INPUT FOR THIS TASK:
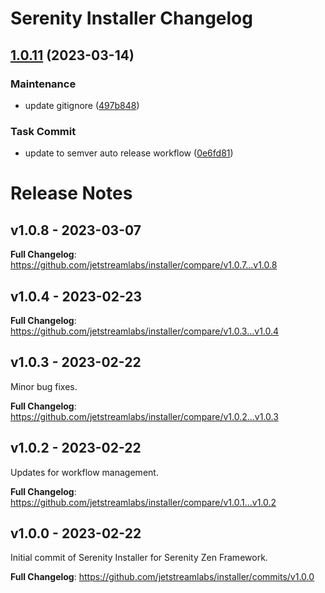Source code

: # Serenity Installer Changelog

## [1.0.11](https://github.com/jetstreamlabs/installer/compare/v1.0.10...v1.0.11) (2023-03-14)


### Maintenance

* update gitignore ([497b848](https://github.com/jetstreamlabs/installer/commit/497b848e791ab83045a68eaacd2362fd5b87e408))


### Task Commit

* update to semver auto release workflow ([0e6fd81](https://github.com/jetstreamlabs/installer/commit/0e6fd819f4d6ac3cd4f004a42c243f7f003349aa))

# Release Notes

## v1.0.8 - 2023-03-07

**Full Changelog**: https://github.com/jetstreamlabs/installer/compare/v1.0.7...v1.0.8

## v1.0.4 - 2023-02-23

**Full Changelog**: https://github.com/jetstreamlabs/installer/compare/v1.0.3...v1.0.4

## v1.0.3 - 2023-02-22

Minor bug fixes.

**Full Changelog**: https://github.com/jetstreamlabs/installer/compare/v1.0.2...v1.0.3

## v1.0.2 - 2023-02-22

Updates for workflow management.

**Full Changelog**: https://github.com/jetstreamlabs/installer/compare/v1.0.1...v1.0.2

## v1.0.0 - 2023-02-22

Initial commit of Serenity Installer for Serenity Zen Framework.

**Full Changelog**: https://github.com/jetstreamlabs/installer/commits/v1.0.0
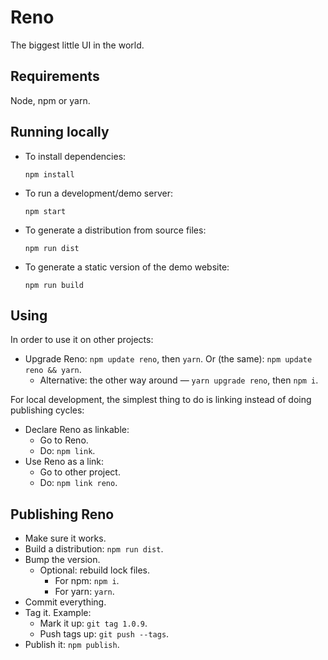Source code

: # Reno

The biggest little UI in the world.

## Requirements

Node, npm or yarn.

## Running locally

* To install dependencies:

      npm install

* To run a development/demo server:

      npm start

* To generate a distribution from source files:

      npm run dist

* To generate a static version of the demo website:

      npm run build

## Using

In order to use it on other projects:

* Upgrade Reno: `npm update reno`, then `yarn`. Or (the same): `npm update reno && yarn`.
  * Alternative: the other way around &mdash; `yarn upgrade reno`, then `npm i`.

For local development, the simplest thing to do is linking instead of doing publishing cycles:

* Declare Reno as linkable:
  * Go to Reno.
  * Do: `npm link`.
* Use Reno as a link:
  * Go to other project.
  * Do: `npm link reno`.

## Publishing Reno

* Make sure it works.
* Build a distribution: `npm run dist`.
* Bump the version.
  * Optional: rebuild lock files.
    * For npm: `npm i`.
    * For yarn: `yarn`.
* Commit everything.
* Tag it. Example:
  * Mark it up: `git tag 1.0.9`.
  * Push tags up: `git push --tags`.
* Publish it: `npm publish`.
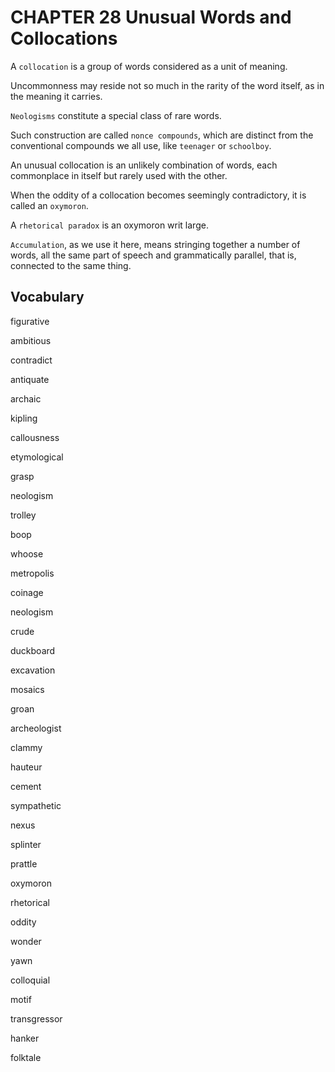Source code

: # CHAPTER 28 Unusual Words and Collocations

A `collocation` is a group of words considered as a unit of meaning.

Uncommonness may reside not so much in the rarity of the word itself, as in the meaning it carries.

`Neologisms` constitute a special class of rare words.

Such construction are called `nonce compounds`, which are distinct from the conventional compounds we all use, like `teenager` or `schoolboy`.

An unusual collocation is an unlikely combination of words, each commonplace in itself but rarely used with the other.

When the oddity of a collocation becomes seemingly contradictory, it is called an `oxymoron`.

A `rhetorical paradox` is an oxymoron writ large.

`Accumulation`, as we use it here, means stringing together a number of words, all the same part of speech and grammatically parallel, that is, connected to the same thing.





## Vocabulary

figurative

ambitious

contradict

antiquate

archaic

kipling

callousness

etymological

grasp

neologism

trolley

boop

whoose

metropolis

coinage

neologism

crude

duckboard

excavation

mosaics

groan

archeologist

clammy

hauteur

cement

sympathetic

nexus

splinter

prattle

oxymoron

rhetorical

oddity

wonder

yawn

colloquial

motif

transgressor

hanker

folktale

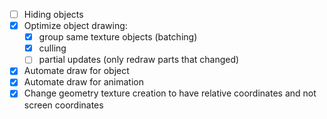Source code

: - [ ] Hiding objects
- [x] Optimize object drawing:
  - [x] group same texture objects (batching)
  - [x] culling
  - [ ] partial updates (only redraw parts that changed)
- [x] Automate draw for object
- [x] Automate draw for animation
- [x] Change geometry texture creation to have relative coordinates and not screen coordinates
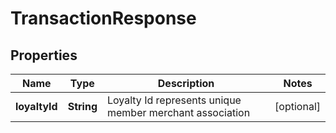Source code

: 
# TransactionResponse

## Properties
Name | Type | Description | Notes
------------ | ------------- | ------------- | -------------
**loyaltyId** | **String** | Loyalty Id represents unique member merchant association |  [optional]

ABOUT THIS TASK: With pictures excluded, the lines running from the one containing "transgressor" through the last line of the records above are to be restated exactly and in full.

SOLUTION TO THIS PROBLEM:
transgressor

hanker

folktale

Source code

: - [ ] Hiding objects
- [x] Optimize object drawing:
  - [x] group same texture objects (batching)
  - [x] culling
  - [ ] partial updates (only redraw parts that changed)
- [x] Automate draw for object
- [x] Automate draw for animation
- [x] Change geometry texture creation to have relative coordinates and not screen coordinates
Source code

: 
# TransactionResponse

## Properties
Name | Type | Description | Notes
------------ | ------------- | ------------- | -------------
**loyaltyId** | **String** | Loyalty Id represents unique member merchant association |  [optional]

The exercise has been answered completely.